A pesar que el liderato de las milicias y otros grupos paramilitares durante décadas supuestamente coordinaban ataques (aunque a la hora de la verdad enviaban a los más incautos y se quedaban resguardados en sus fincas y cuarteles), ¿de verdad creían que con el apoyo de los trumpistas dentro de las fuerzas armadas, los policías abiertamente racistas y los congresistas conservadores podrían declarar la «Segunda República» bajo Trump en respuesta al grito de guerra «1776» de muchos de los manifestantes? Nuevamente, ¿en serio?
Segundo: ¿Confundieron los manifestantes el silencio de la mayoría de los Republicanos del Congreso con un solapado contubernio para rechazar el resultado de las elecciones y declarar a Trump ganador de la contienda sin reacción alguna de parte de los Demócratas que constituyen mayoría electa en el Congreso? ¿Acaso su infatuación con las armas, los juegos electrónicos, los Avengers y las demás películas protagonizadas por Navy Seals, Green Berets, Bruce Willis, Mel Gibson y Gerard Butler, les hizo «pensar» que derrocarían el «Sistema» corrompido por Demócratas satanistas, comunistas, traficantes de niños, ungidos por Dios y su segundo hijo predilecto, Donald J. Trump? De hecho, ¿hubiesen los Republicanos aceptado el golpe de estado y la reinstalación de Trump en la presidencia sin unirse a los Demócratas para detenenerlo?
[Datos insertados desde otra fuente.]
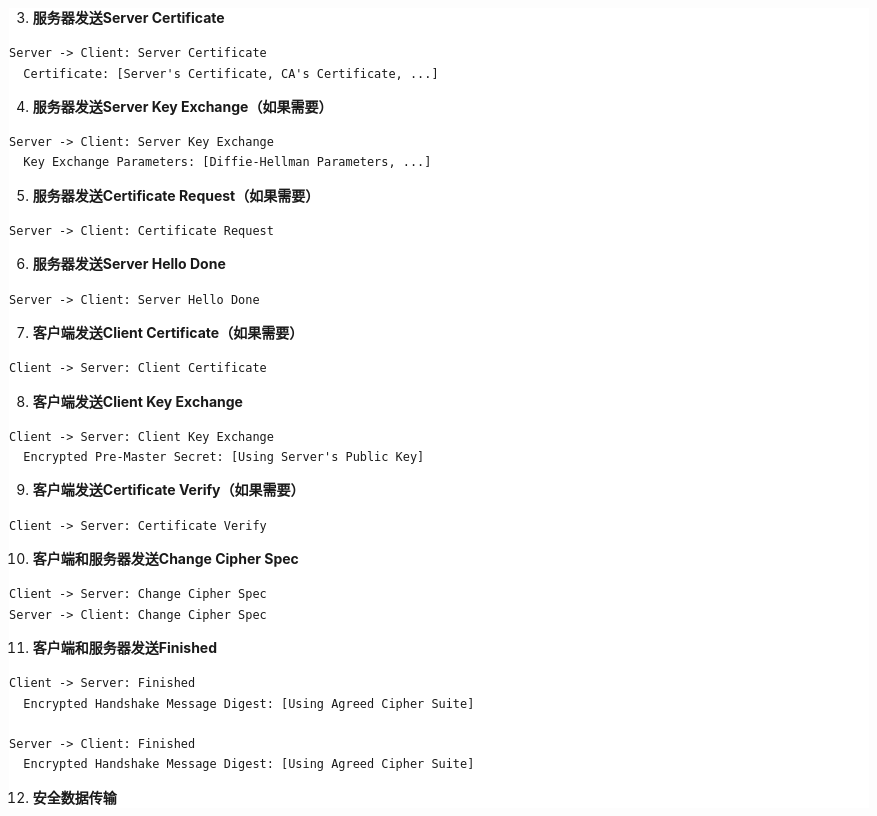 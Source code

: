 3. **服务器发送Server Certificate**

```plaintext
Server -> Client: Server Certificate
  Certificate: [Server's Certificate, CA's Certificate, ...]
```

4. **服务器发送Server Key Exchange（如果需要）**

```plaintext
Server -> Client: Server Key Exchange
  Key Exchange Parameters: [Diffie-Hellman Parameters, ...]
```

5. **服务器发送Certificate Request（如果需要）**

```plaintext
Server -> Client: Certificate Request
```

6. **服务器发送Server Hello Done**

```plaintext
Server -> Client: Server Hello Done
```

7. **客户端发送Client Certificate（如果需要）**

```plaintext
Client -> Server: Client Certificate
```

8. **客户端发送Client Key Exchange**

```plaintext
Client -> Server: Client Key Exchange
  Encrypted Pre-Master Secret: [Using Server's Public Key]
```

9. **客户端发送Certificate Verify（如果需要）**

```plaintext
Client -> Server: Certificate Verify
```

10. **客户端和服务器发送Change Cipher Spec**

```plaintext
Client -> Server: Change Cipher Spec
Server -> Client: Change Cipher Spec
```

11. **客户端和服务器发送Finished**

```plaintext
Client -> Server: Finished
  Encrypted Handshake Message Digest: [Using Agreed Cipher Suite]

Server -> Client: Finished
  Encrypted Handshake Message Digest: [Using Agreed Cipher Suite]
```

12. **安全数据传输**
Tercero: La polarización entre los que respaldan (adulan y adoran) a Trump (nótese la sentencia sumaria contra Pence y otros Republicanos que no apoyaron el reclamo de que las elecciones le fueron robadas), y el resto del partido ha resultado en un abandono de la rivalidad tradicional entre Republicanos y Demócratas, liberales y conservadores e, incluso, izquierda y derecha, para convertirse en una lucha entre «el bien y el mal» (implícito «el bien» representado por el ex presidente dato el respaldo de evangelismo conservador y fundamentalista), en una especie de cruzada entre el Reino de Trump contra sus enemigos internos y externos.
Los nuevos revolucionarios estadounidenses tienen una clara visión de que su enemigo es el «Sistema» que crea la desigualdad, la pobreza y la desesperanza. Sin embargo, sufren la asombrosa ceguera de pensar que sus enemigos de clase (las élites) no son los multimillonarios y billonarios de Wall Street que apoyan de Trump, sino los millonarios y billonarios que rechazan a Trump y pretenden negarle su continuidad en la Casa Blanca y el poder.
Trump es ese cruce entre profeta, según Q-Anon, agente secreto, y soldado de la Confederación, que tiene la convicción y el poder de devolver a las minorías a «su lugar», de impedir la entrada de inmigrantes no-blancas, de fortalecer un estado militarizado que pueda revertir el resultado de las elecciones que no lo revaliden, a pesar del rechazo del Pentágono a sus sueños de Imperator à la Julio César. Curiosamente, las recientes protestas anti-Putin, evidencian la naturaleza del sistema a que aspira Trump y sus lugartenientes más cercanos: un estado totalitario, armado hasta los dientes, capaz de envenenar y asesinar a sus adversarios sin repercusiones y que manipula las elecciones para salir reelecto con una abrumadora mayoría, quinquenio tras quinquenio. La admiración y deferencia de Trump hacia Putin resulta cada vez más comprensible.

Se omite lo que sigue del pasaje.